On March 14, 2011, the Unit 2 refueling team visually aligned the control element assembly shaft extension with the lifting frame funnel in preparation to lower the thimble support plate. When the thimble support plate was being lowered and the load cell changed from 4600 to 4400 pounds, the evolution was stopped. The refueling team raised the thimble support plate and identified the center control element assembly shaft extension had been bent. The licensee entered the issue into the corrective action program as Condition Report CR-ANO-2-2011-1284.

Upon inspection it was determined that interference (a lip) existed where the center guide tube, called the pick-up adaptor, on the thimble support plate, extended through the frame funnel. Once aligned into the frame funnel, the control element assembly shaft extension should have been guided into the pick-up adaptor tube, which would have allowed the thimble support plate to have been lowered into the reactor vessel.

However, the control element assembly shaft extension was guided by the frame funnel onto the lip and hung up. The weight of the thimble support plate bent the shaft extension. The licensee performed video and visual inspections of the entire thimble support plate, and all other control element assembly shaft extensions and did not identify any other damage. Based on the evidence and observations from those individuals involved, the licensee performed calculations and determined that the control element assemblies and the reactor fuel were not likely damaged. Radiation levels, chemical analysis of the refueling cavity coolant, and control rod testing confirmed that conclusion.

Previously, station Procedure OP-20505.007, Unit 2 Upper Guide Structure Installation, had instructions to insert a plastic pipe down through the pick-up adaptor and over the control element shaft extension to ensure no interference was possible when lowering the thimble support plate into the reactor vessel. In 2002, the procedure was revised to remove these instructions. The decision to remove the guidance was based on saving time during the outage and to help minimize dose. The justification was, in part, based on the assumption that the frame funnel was attached to the pick-up adaptor and was smooth with no interferences. Given this assumption, if the control element assembly shaft extension was aligned in the frame funnel, the thimble support plate could be lowered and the shaft extension would fit right into the pick-up adaptor. This design assumption was never verified and was incorrect. The procedure change failed to receive the proper reviews and should not have been allowed to be changed.
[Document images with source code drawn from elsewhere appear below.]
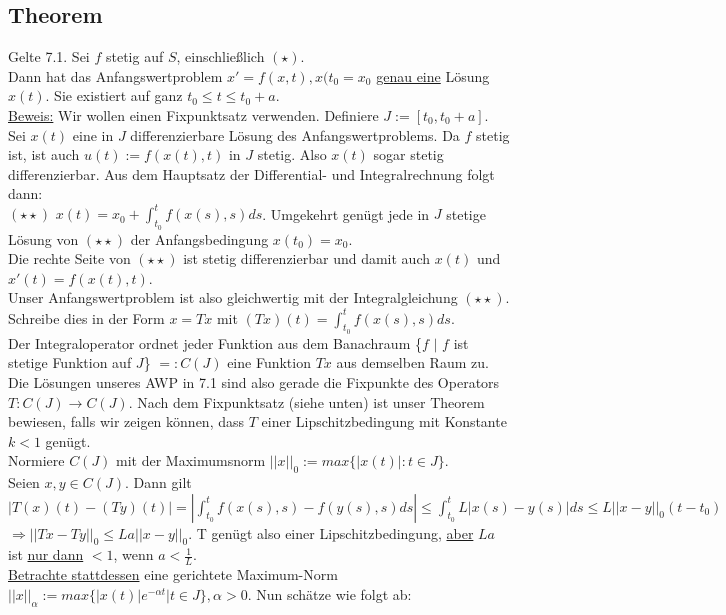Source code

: \documentclass[12pt,a4paper]{article}
\newcommand{\Lsg}{Lösung }
\newcommand{\LSG}{Lösungen }
\begin{document}
\subsection{Theorem}
Gelte 7.1. Sei $f$ stetig auf $S$, einschließlich $(\star)$. \\
Dann hat das Anfangswertproblem $x'=f(x,t), x(t_0 = x_0$ \underline{genau eine} \Lsg $x(t)$. Sie existiert auf ganz $t_0 \leq t \leq t_0 + a$. \\
\underline{Beweis:} Wir wollen einen Fixpunktsatz verwenden. Definiere $J := [t_0, t_0+a]$. \\
Sei $x(t)$ eine in $J$ differenzierbare \Lsg des Anfangswertproblems. Da $f$ stetig ist, ist auch $u(t):=f(x(t),t)$ in $J$ stetig. Also $x(t)$ sogar stetig differenzierbar. Aus dem Hauptsatz der Differential- und Integralrechnung folgt dann: \\
$(\star \star)$ $x(t) = x_0 + \int_{t_0}^{t} f(x(s),s) ds$. Umgekehrt genügt jede in $J$ stetige \Lsg von $(\star \star)$ der Anfangsbedingung $x(t_0) = x_0$. \\
Die rechte Seite von $(\star \star)$ ist stetig differenzierbar und damit auch $x(t)$ und $x'(t)=f(x(t),t)$. \\
Unser Anfangswertproblem ist also gleichwertig mit der Integralgleichung $(\star \star)$. \\
Schreibe dies in der Form $x=Tx$ mit $(Tx)(t) = \int_{t_0}^{t} f(x(s),s) ds$. \\
Der Integraloperator ordnet jeder Funktion aus dem Banachraum \{$f$ $|$ $f$ ist stetige Funktion auf $J$\} $=: C(J)$ eine Funktion $Tx$ aus demselben Raum zu. Die \LSG unseres AWP in 7.1 sind also gerade die Fixpunkte des Operators $T:C(J) \rightarrow C(J)$. Nach dem Fixpunktsatz (siehe unten) ist unser Theorem bewiesen, falls wir zeigen können, dass $T$ einer Lipschitzbedingung mit Konstante $k<1$ genügt. \\
Normiere $C(J)$ mit der Maximumsnorm $||x||_0 := max\{|x(t)| : t \in J\}$. \\
Seien $x,y \in C(J)$. Dann gilt $|T(x)(t)-(Ty)(t)|=|\int_{t_0}^{t} f(x(s),s)-f(y(s),s) ds| \leq \int_{t_0}^t L|x(s)-y(s)|ds \leq L||x-y||_0(t-t_0)$ \\
$\Rightarrow ||Tx-Ty||_0 \leq La||x-y||_0$. T genügt also einer Lipschitzbedingung, \underline{aber} $La$ ist \underline{nur dann} $<1$, wenn $a<\frac{1}{L}$. \\
\underline{Betrachte stattdessen} eine gerichtete Maximum-Norm $||x||_\alpha := max\{|x(t)| e^{-\alpha t} | t \in J\}, \alpha > 0$. Nun schätze wie folgt ab: \\ 
\end{document}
The licensee had a new control element shaft extension fabricated by Westinghouse and installed it without incident. Once the reactor was reassembled, control element assembly testing was completed satisfactorily, which confirmed no further damage.

Analysis.

The inspectors determined that the failure to provide adequate procedural guidance for installing the thimble support plate into the Unit 2 reactor vessel was a performance deficiency because it was within the licensees ability to foresee and correct and also violated technical specifications. The performance deficiency was determined to be more than minor because it was associated with the procedure quality attribute of the Barrier Integrity Cornerstone and adversely affected the cornerstone objective to provide reasonable assurance that the physical design barriers will protect the public from radionuclide releases caused by accidents or events, and is therefore a finding.

Specifically, inadequate procedural guidance resulted in the damaging of a control element assembly shaft extension and could have resulted in fuel cladding damage.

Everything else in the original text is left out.